• MATERIAL PROVIDED
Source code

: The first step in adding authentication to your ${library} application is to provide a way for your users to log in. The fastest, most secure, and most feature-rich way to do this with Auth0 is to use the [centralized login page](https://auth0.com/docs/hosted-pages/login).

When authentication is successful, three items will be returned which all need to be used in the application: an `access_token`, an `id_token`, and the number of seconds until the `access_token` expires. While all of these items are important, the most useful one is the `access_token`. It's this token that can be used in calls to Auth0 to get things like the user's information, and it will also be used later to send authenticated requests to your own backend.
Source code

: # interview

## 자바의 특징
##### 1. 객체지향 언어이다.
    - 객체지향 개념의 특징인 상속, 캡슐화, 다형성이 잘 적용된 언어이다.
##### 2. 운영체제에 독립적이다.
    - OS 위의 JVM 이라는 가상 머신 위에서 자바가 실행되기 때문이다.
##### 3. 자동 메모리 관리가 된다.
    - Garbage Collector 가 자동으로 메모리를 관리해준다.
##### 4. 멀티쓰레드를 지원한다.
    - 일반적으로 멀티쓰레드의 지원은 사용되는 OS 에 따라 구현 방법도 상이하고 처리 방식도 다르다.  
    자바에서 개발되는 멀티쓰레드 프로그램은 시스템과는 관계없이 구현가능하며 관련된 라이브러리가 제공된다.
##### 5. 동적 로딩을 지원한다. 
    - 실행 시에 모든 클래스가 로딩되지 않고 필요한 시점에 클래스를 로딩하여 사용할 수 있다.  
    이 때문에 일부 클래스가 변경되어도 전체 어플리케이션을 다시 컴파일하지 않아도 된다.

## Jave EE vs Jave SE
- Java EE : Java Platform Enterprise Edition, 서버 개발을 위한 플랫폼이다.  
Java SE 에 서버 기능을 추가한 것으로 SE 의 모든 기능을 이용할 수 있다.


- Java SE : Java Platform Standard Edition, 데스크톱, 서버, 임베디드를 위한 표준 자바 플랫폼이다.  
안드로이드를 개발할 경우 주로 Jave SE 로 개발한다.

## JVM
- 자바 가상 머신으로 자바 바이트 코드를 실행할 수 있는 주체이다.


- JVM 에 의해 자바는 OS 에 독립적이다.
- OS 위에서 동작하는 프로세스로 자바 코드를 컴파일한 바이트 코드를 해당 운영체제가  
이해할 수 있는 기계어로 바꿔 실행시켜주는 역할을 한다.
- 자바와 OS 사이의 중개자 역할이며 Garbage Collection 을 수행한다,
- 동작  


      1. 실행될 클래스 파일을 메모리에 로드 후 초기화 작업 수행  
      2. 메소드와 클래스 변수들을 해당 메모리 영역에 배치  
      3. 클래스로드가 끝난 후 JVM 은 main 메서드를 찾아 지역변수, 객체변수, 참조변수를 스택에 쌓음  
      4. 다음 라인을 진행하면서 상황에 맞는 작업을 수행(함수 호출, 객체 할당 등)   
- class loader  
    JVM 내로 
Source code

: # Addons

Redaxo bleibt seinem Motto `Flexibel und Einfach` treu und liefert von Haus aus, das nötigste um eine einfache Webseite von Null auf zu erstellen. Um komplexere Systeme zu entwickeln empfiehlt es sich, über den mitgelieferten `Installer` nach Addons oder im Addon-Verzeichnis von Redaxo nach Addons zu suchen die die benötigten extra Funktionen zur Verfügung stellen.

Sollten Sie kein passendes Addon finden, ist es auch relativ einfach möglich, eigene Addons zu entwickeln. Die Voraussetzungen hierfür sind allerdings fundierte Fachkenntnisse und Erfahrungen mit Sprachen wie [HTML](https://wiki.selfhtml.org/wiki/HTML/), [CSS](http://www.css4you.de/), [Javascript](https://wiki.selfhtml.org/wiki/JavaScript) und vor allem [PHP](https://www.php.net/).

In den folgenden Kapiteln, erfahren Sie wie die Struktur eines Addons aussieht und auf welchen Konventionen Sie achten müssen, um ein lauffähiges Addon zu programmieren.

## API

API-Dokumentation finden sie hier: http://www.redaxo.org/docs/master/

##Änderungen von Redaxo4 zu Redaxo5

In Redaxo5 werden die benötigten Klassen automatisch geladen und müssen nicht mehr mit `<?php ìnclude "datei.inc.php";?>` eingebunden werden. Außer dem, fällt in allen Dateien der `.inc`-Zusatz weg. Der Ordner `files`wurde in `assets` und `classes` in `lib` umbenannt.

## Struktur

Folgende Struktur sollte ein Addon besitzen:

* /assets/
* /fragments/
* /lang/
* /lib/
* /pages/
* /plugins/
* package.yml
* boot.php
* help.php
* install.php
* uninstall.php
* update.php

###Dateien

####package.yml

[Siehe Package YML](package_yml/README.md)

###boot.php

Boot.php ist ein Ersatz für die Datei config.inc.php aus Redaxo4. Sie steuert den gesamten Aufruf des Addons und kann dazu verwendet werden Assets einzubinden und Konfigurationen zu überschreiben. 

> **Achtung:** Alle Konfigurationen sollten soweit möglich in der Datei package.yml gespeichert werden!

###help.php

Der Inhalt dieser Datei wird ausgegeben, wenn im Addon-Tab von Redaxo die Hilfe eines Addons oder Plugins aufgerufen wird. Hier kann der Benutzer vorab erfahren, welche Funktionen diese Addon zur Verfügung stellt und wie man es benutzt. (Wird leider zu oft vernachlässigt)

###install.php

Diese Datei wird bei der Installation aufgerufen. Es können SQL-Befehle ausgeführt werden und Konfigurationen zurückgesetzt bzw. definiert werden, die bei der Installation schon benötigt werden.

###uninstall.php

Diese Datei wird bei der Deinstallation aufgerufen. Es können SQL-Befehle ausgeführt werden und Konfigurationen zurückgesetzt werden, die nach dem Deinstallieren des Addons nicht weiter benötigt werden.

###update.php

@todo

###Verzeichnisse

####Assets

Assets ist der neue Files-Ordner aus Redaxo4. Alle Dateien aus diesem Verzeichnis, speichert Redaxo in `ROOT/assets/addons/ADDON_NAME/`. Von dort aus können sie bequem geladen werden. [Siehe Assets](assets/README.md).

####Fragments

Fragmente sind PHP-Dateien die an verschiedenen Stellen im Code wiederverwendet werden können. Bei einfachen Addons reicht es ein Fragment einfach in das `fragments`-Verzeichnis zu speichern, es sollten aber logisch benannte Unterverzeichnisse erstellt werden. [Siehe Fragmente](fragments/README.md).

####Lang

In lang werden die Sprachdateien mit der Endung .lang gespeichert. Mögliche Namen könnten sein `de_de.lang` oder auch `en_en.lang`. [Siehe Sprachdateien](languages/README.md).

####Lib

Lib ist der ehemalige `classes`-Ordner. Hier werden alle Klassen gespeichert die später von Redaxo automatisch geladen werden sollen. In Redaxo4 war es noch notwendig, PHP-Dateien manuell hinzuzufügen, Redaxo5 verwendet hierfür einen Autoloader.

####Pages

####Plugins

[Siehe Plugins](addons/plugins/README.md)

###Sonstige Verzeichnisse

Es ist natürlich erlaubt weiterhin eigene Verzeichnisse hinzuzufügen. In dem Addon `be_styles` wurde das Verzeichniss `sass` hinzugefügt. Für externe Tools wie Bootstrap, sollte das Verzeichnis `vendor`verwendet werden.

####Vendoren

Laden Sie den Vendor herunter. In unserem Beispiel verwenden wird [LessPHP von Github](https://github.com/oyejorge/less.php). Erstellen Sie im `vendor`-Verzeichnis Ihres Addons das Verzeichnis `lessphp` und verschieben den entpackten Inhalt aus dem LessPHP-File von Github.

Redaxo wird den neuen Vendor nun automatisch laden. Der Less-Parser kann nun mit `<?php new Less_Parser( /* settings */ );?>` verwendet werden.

• TASK STATEMENT
Only one stretch of the records above is wanted: the lines between the one holding "## Struktur" and the one holding "###help.php", inclusive, reproduced exactly.

• SOLUTION
## Struktur

Folgende Struktur sollte ein Addon besitzen:

* /assets/
* /fragments/
* /lang/
* /lib/
* /pages/
* /plugins/
* package.yml
* boot.php
* help.php
* install.php
* uninstall.php
* update.php

###Dateien

####package.yml

[Siehe Package YML](package_yml/README.md)

###boot.php

Boot.php ist ein Ersatz für die Datei config.inc.php aus Redaxo4. Sie steuert den gesamten Aufruf des Addons und kann dazu verwendet werden Assets einzubinden und Konfigurationen zu überschreiben. 

> **Achtung:** Alle Konfigurationen sollten soweit möglich in der Datei package.yml gespeichert werden!

###help.php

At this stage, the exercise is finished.